▸ **Task directions**
Retype word for word the stretch of entries below from the line that has "Part 2: Beyond" through the line that has "LOGIC & DB : 한영진", and omit the pictures.

▸ **Source material**

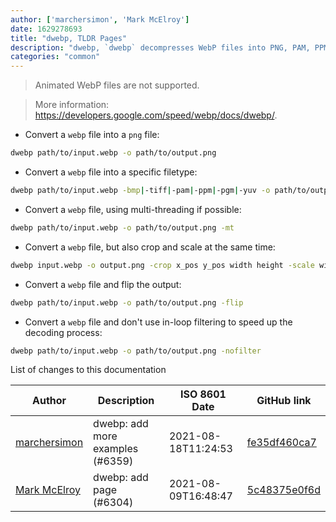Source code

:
 ```yaml
---
author: ['marchersimon', 'Mark McElroy']
date: 1629278693
title: "dwebp, TLDR Pages"
description: "dwebp, `dwebp` decompresses WebP files into PNG, PAM, PPM or PGM images."
categories: "common"
---
```

> Animated WebP files are not supported.

> More information: <https://developers.google.com/speed/webp/docs/dwebp/>.

- Convert a `webp` file into a `png` file:

```bash
dwebp path/to/input.webp -o path/to/output.png
```

- Convert a `webp` file into a specific filetype:

```bash
dwebp path/to/input.webp -bmp|-tiff|-pam|-ppm|-pgm|-yuv -o path/to/output
```

- Convert a `webp` file, using multi-threading if possible:

```bash
dwebp path/to/input.webp -o path/to/output.png -mt
```

- Convert a `webp` file, but also crop and scale at the same time:

```bash
dwebp input.webp -o output.png -crop x_pos y_pos width height -scale width height
```

- Convert a `webp` file and flip the output:

```bash
dwebp path/to/input.webp -o path/to/output.png -flip
```

- Convert a `webp` file and don't use in-loop filtering to speed up the decoding process:

```bash
dwebp path/to/input.webp -o path/to/output.png -nofilter
```
List of changes to this documentation


Author | Description | ISO 8601 Date | GitHub link
------|-----|-----|-----
[marchersimon](mailto:50295997+marchersimon@users.noreply.github.com) | dwebp: add more examples (#6359) | 2021-08-18T11:24:53 | [fe35df460ca7](https://github.com/tldr-pages/tldr/commit/fe35df460ca79040fac78d0225e2ad4bf8eda892)
[Mark McElroy](mailto:25646157+markthequark@users.noreply.github.com) | dwebp: add page (#6304) | 2021-08-09T16:48:47 | [5c48375e0f6d](https://github.com/tldr-pages/tldr/commit/5c48375e0f6d55c7e1c2a43d898cfad1e066f9c7)

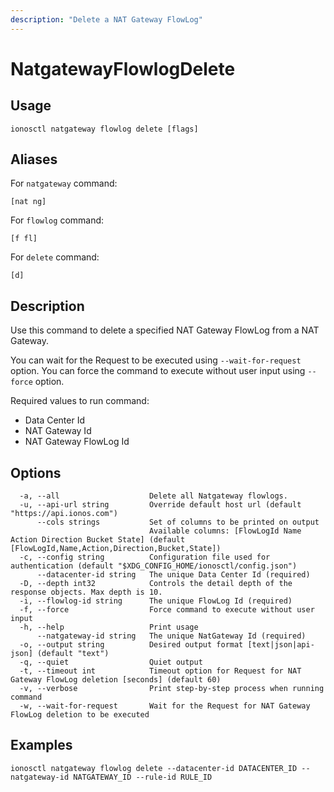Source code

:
 ```yaml
---
description: "Delete a NAT Gateway FlowLog"
---
```


# NatgatewayFlowlogDelete

## Usage

```text
ionosctl natgateway flowlog delete [flags]
```

## Aliases

For `natgateway` command:

```text
[nat ng]
```

For `flowlog` command:

```text
[f fl]
```

For `delete` command:

```text
[d]
```

## Description

Use this command to delete a specified NAT Gateway FlowLog from a NAT Gateway.

You can wait for the Request to be executed using `--wait-for-request` option. You can force the command to execute without user input using `--force` option.

Required values to run command:

* Data Center Id
* NAT Gateway Id
* NAT Gateway FlowLog Id

## Options

```text
  -a, --all                    Delete all Natgateway flowlogs.
  -u, --api-url string         Override default host url (default "https://api.ionos.com")
      --cols strings           Set of columns to be printed on output 
                               Available columns: [FlowLogId Name Action Direction Bucket State] (default [FlowLogId,Name,Action,Direction,Bucket,State])
  -c, --config string          Configuration file used for authentication (default "$XDG_CONFIG_HOME/ionosctl/config.json")
      --datacenter-id string   The unique Data Center Id (required)
  -D, --depth int32            Controls the detail depth of the response objects. Max depth is 10.
  -i, --flowlog-id string      The unique FlowLog Id (required)
  -f, --force                  Force command to execute without user input
  -h, --help                   Print usage
      --natgateway-id string   The unique NatGateway Id (required)
  -o, --output string          Desired output format [text|json|api-json] (default "text")
  -q, --quiet                  Quiet output
  -t, --timeout int            Timeout option for Request for NAT Gateway FlowLog deletion [seconds] (default 60)
  -v, --verbose                Print step-by-step process when running command
  -w, --wait-for-request       Wait for the Request for NAT Gateway FlowLog deletion to be executed
```

## Examples

```text
ionosctl natgateway flowlog delete --datacenter-id DATACENTER_ID --natgateway-id NATGATEWAY_ID --rule-id RULE_ID
```

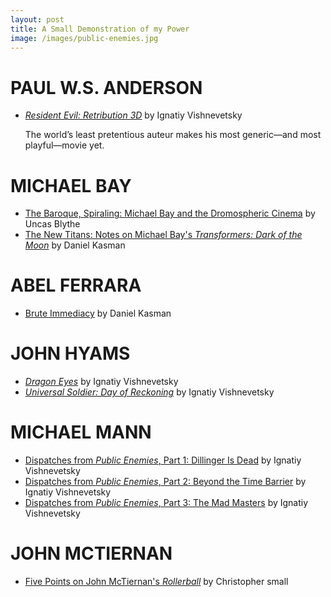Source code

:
 ```yaml
---
layout: post
title: A Small Demonstration of my Power
image: /images/public-enemies.jpg
---
```



PAUL W.S. ANDERSON
==================

* [_Resident Evil: Retribution 3D_](http://mubi.com/notebook/posts/notebook-reviews-paul-ws-andersons-resident-evil-retribution-3d) by Ignatiy Vishnevetsky

  The world’s least pretentious auteur makes his most generic&mdash;﻿﻿﻿﻿﻿and most playful&mdash;﻿﻿﻿﻿﻿movie yet.


MICHAEL BAY
===========

* [The Baroque, Spiraling: Michael Bay and the Dromospheric Cinema](http://mubi.com/notebook/posts/the-baroque-spiraling-michael-bay-and-the-dromospheric-cinema) by Uncas Blythe
* [The New Titans: Notes on Michael Bay's _Transformers: Dark of the Moon_](http://mubi.com/notebook/posts/the-new-titans-notes-on-michael-bays-transformers-dark-of-the-moon) by  Daniel Kasman



ABEL FERRARA
============

* [Brute Immediacy](http://mubi.com/notebook/posts/brute-immediacy) by Daniel Kasman


JOHN HYAMS
==========

* [_Dragon Eyes_](http://mubi.com/notebook/posts/notebook-reviews-john-hyams-dragon-eyes) by Ignatiy Vishnevetsky
* [_Universal Soldier: Day of Reckoning_](http://mubi.com/notebook/posts/notebook-reviews-john-hyams-universal-soldier-day-of-reckoning) by Ignatiy Vishnevetsky


MICHAEL MANN
============

* [Dispatches from _Public Enemies_, Part 1: Dillinger Is Dead](http://mubi.com/notebook/posts/dispatches-from-public-enemies-part-1-dillinger-is-dead) by Ignatiy Vishnevetsky
* [Dispatches from _Public Enemies_, Part 2: Beyond the Time Barrier](http://mubi.com/notebook/posts/dispatches-from-public-enemies-part-2-beyond-the-time-barrier) by Ignatiy Vishnevetsky
* [Dispatches from _Public Enemies_, Part 3: The Mad Masters](http://mubi.com/notebook/posts/dispatches-from-public-enemies-part-3-the-mad-masters) by Ignatiy Vishnevetsky


JOHN MCTIERNAN
==============

* [Five Points on John McTiernan's _Rollerball_](http://mubi.com/notebook/posts/five-points-on-john-mctiernans-rollerball) by Christopher small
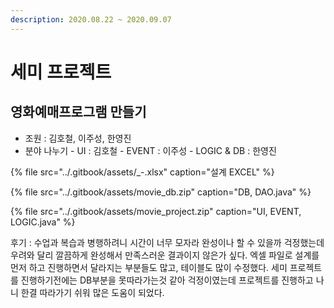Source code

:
 ```yaml
---
description: 2020.08.22 ~ 2020.09.07
---
```


# 세미 프로젝트

## 영화예매프로그램 만들기

* 조원 : 김호철, 이주성, 한영진
* 분야 나누기 - UI : 김호철 - EVENT : 이주성 - LOGIC & DB : 한영진

{% file src="../.gitbook/assets/\_-.xlsx" caption="설계 EXCEL" %}

{% file src="../.gitbook/assets/movie\_db.zip" caption="DB, DAO.java" %}

{% file src="../.gitbook/assets/movie\_project.zip" caption="UI, EVENT, LOGIC.java" %}

후기 : 수업과 복습과 병행하려니 시간이 너무 모자라 완성이나 할 수 있을까 걱정했는데 우려와 달리 깔끔하게 완성해서 만족스러운 결과이지 않은가 싶다. 엑셀 파일로 설계를 먼저 하고 진행하면서 달라지는 부분들도 많고, 테이블도 많이 수정했다. 세미 프로젝트를 진행하기전에는 DB부분을 못따라가는것 같아 걱정이였는데 프로젝트를 진행하고 나니 한결 따라가기 쉬워 많은 도움이 되었다.


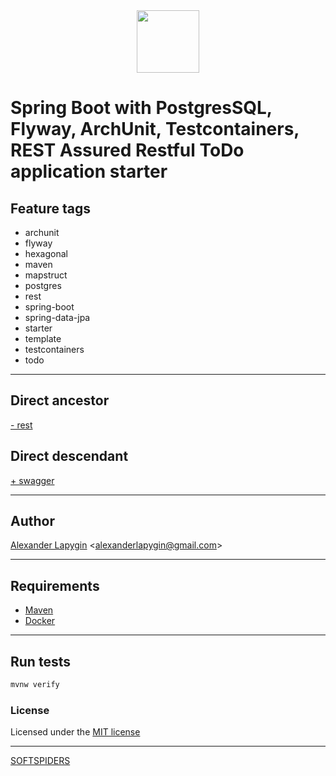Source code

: <div align="center">
    <a href="https://github.com/softspiders/softspiders">
      <img src="https://avatars.githubusercontent.com/u/47006425?v=4"width="100" height="100"/>
    </a>
</div> 

# Spring Boot with PostgresSQL, Flyway, ArchUnit, Testcontainers, REST Assured Restful ToDo application starter

## Feature tags

- archunit
- flyway
- hexagonal
- maven
- mapstruct
- postgres
- rest
- spring-boot
- spring-data-jpa
- starter
- template
- testcontainers
- todo

---

## Direct ancestor

[- rest](https://github.com/softspiders/springboot-postgres-testcontainers-restassured-selenium-restful-todo-app-starter/tree/springboot-psql-testcontainers-archunit-hexagonal-todo#readme)

## Direct descendant

[+ swagger](https://github.com/softspiders/springboot-postgres-testcontainers-restassured-selenium-restful-todo-app-starter/tree/spring-boot-psql-testcontainers-archunit-restful-swagger-hexagonal-todo#readme)

---

## Author

[Alexander Lapygin](https://github.com/AlexanderLapygin) <<alexanderlapygin@gmail.com>>

---

## Requirements

- [Maven](https://maven.apache.org/)
- [Docker](https://docs.docker.com/get-docker/)

---

## Run tests

```sh
mvnw verify
```

### License

Licensed under the [MIT license](./LICENSE)

---

[SOFTSPIDERS](https://github.com/softspiders/softspiders)
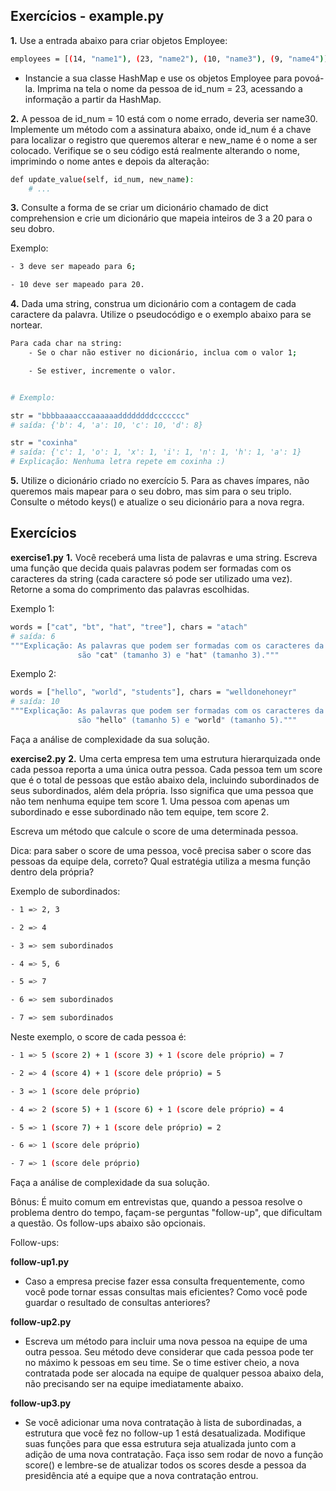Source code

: ## Exercícios - example.py

**1.** Use a entrada abaixo para criar objetos Employee:
```sh
employees = [(14, "name1"), (23, "name2"), (10, "name3"), (9, "name4")]
```
* Instancie a sua classe HashMap e use os objetos Employee para povoá-la. Imprima na tela o nome da pessoa de id_num = 23, acessando a informação a partir da HashMap.

**2.** A pessoa de id_num = 10 está com o nome errado, deveria ser name30. Implemente um método com a assinatura abaixo, onde id_num é a chave para localizar o registro que queremos alterar e new_name é o nome a ser colocado. Verifique se o seu código está realmente alterando o nome, imprimindo o nome antes e depois da alteração:
```sh
def update_value(self, id_num, new_name):
    # ...
```

**3.** Consulte a forma de se criar um dicionário chamado de dict comprehension e crie um dicionário que mapeia inteiros de 3 a 20 para o seu dobro.

Exemplo:
```sh
- 3 deve ser mapeado para 6;

- 10 deve ser mapeado para 20.
```

**4.** Dada uma string, construa um dicionário com a contagem de cada caractere da palavra. Utilize o pseudocódigo e o exemplo abaixo para se nortear.
```sh
Para cada char na string:
	- Se o char não estiver no dicionário, inclua com o valor 1;

	- Se estiver, incremente o valor.


# Exemplo:

str = "bbbbaaaacccaaaaaaddddddddccccccc"
# saída: {'b': 4, 'a': 10, 'c': 10, 'd': 8}

str = "coxinha"
# saída: {'c': 1, 'o': 1, 'x': 1, 'i': 1, 'n': 1, 'h': 1, 'a': 1}
# Explicação: Nenhuma letra repete em coxinha :)
```

**5.** Utilize o dicionário criado no exercício 5. Para as chaves ímpares, não queremos mais mapear para o seu dobro, mas sim para o seu triplo. Consulte o método keys() e atualize o seu dicionário para a nova regra.

## Exercícios

**exercise1.py**
**1.** Você receberá uma lista de palavras e uma string. Escreva uma função que decida quais palavras podem ser formadas com os caracteres da string (cada caractere só pode ser utilizado uma vez). Retorne a soma do comprimento das palavras escolhidas.

Exemplo 1:
```sh
words = ["cat", "bt", "hat", "tree"], chars = "atach"
# saída: 6
"""Explicação: As palavras que podem ser formadas com os caracteres da string
               são "cat" (tamanho 3) e "hat" (tamanho 3)."""
```
Exemplo 2:
```sh
words = ["hello", "world", "students"], chars = "welldonehoneyr"
# saída: 10
"""Explicação: As palavras que podem ser formadas com os caracteres da string
               são "hello" (tamanho 5) e "world" (tamanho 5)."""
```
Faça a análise de complexidade da sua solução.

**exercise2.py**
**2.** Uma certa empresa tem uma estrutura hierarquizada onde cada pessoa reporta a uma única outra pessoa. Cada pessoa tem um score que é o total de pessoas que estão abaixo dela, incluindo subordinados de seus subordinados, além dela própria. Isso significa que uma pessoa que não tem nenhuma equipe tem score 1. Uma pessoa com apenas um subordinado e esse subordinado não tem equipe, tem score 2.

Escreva um método que calcule o score de uma determinada pessoa.

Dica: para saber o score de uma pessoa, você precisa saber o score das pessoas da equipe dela, correto? Qual estratégia utiliza a mesma função dentro dela própria?

Exemplo de subordinados:
```sh
- 1 => 2, 3

- 2 => 4

- 3 => sem subordinados

- 4 => 5, 6

- 5 => 7

- 6 => sem subordinados

- 7 => sem subordinados
```
Neste exemplo, o score de cada pessoa é:
```sh
- 1 => 5 (score 2) + 1 (score 3) + 1 (score dele próprio) = 7

- 2 => 4 (score 4) + 1 (score dele próprio) = 5

- 3 => 1 (score dele próprio)

- 4 => 2 (score 5) + 1 (score 6) + 1 (score dele próprio) = 4

- 5 => 1 (score 7) + 1 (score dele próprio) = 2

- 6 => 1 (score dele próprio)

- 7 => 1 (score dele próprio)
```
Faça a análise de complexidade da sua solução.

Bônus: É muito comum em entrevistas que, quando a pessoa resolve o problema dentro do tempo, façam-se perguntas "follow-up", que dificultam a questão. Os follow-ups abaixo são opcionais.

Follow-ups:

**follow-up1.py**
* Caso a empresa precise fazer essa consulta frequentemente, como você pode tornar essas consultas mais eficientes? Como você pode guardar o resultado de consultas anteriores?

**follow-up2.py**
* Escreva um método para incluir uma nova pessoa na equipe de uma outra pessoa. Seu método deve considerar que cada pessoa pode ter no máximo k pessoas em seu time. Se o time estiver cheio, a nova contratada pode ser alocada na equipe de qualquer pessoa abaixo dela, não precisando ser na equipe imediatamente abaixo.

**follow-up3.py**
* Se você adicionar uma nova contratação à lista de subordinadas, a estrutura que você fez no follow-up 1 está desatualizada. Modifique suas funções para que essa estrutura seja atualizada junto com a adição de uma nova contratação. Faça isso sem rodar de novo a função score() e lembre-se de atualizar todos os scores desde a pessoa da presidência até a equipe que a nova contratação entrou.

▸ **Response to the task**
* [Dispatches from _Public Enemies_, Part 2: Beyond the Time Barrier](http://mubi.com/notebook/posts/dispatches-from-public-enemies-part-2-beyond-the-time-barrier) by Ignatiy Vishnevetsky
* [Dispatches from _Public Enemies_, Part 3: The Mad Masters](http://mubi.com/notebook/posts/dispatches-from-public-enemies-part-3-the-mad-masters) by Ignatiy Vishnevetsky


JOHN MCTIERNAN
==============

* [Five Points on John McTiernan's _Rollerball_](http://mubi.com/notebook/posts/five-points-on-john-mctiernans-rollerball) by Christopher small
Source code

:
 ```yaml
---
description: 2020.08.22 ~ 2020.09.07
---
```


# 세미 프로젝트

## 영화예매프로그램 만들기

* 조원 : 김호철, 이주성, 한영진
* 분야 나누기 - UI : 김호철 - EVENT : 이주성 - LOGIC & DB : 한영진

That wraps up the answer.